INFORMATION GIVEN:
#####
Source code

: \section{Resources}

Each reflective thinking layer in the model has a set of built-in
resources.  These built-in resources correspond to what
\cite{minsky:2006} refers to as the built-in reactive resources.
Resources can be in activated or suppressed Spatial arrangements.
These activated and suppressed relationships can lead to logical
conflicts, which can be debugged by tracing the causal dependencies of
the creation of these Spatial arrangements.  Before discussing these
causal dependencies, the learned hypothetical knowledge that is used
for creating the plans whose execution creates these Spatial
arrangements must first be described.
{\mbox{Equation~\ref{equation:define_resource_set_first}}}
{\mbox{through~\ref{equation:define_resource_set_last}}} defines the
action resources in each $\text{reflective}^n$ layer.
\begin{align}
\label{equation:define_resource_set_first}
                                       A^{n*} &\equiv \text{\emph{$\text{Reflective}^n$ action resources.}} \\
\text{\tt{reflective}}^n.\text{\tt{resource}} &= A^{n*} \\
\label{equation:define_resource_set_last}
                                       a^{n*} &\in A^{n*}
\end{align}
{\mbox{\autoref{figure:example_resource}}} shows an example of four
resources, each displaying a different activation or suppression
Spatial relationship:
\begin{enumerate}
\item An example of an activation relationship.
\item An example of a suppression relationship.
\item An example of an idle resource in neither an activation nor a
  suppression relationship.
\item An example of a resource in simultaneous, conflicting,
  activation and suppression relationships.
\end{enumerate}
#####
TASK GOAL: Every line from the first through the one containing "Resources can be" in the listing above must be given again exactly, with nothing else alongside.

YOUR SOLUTION:
Source code

: \section{Resources}

Each reflective thinking layer in the model has a set of built-in
resources.  These built-in resources correspond to what
\cite{minsky:2006} refers to as the built-in reactive resources.
Resources can be in activated or suppressed Spatial arrangements.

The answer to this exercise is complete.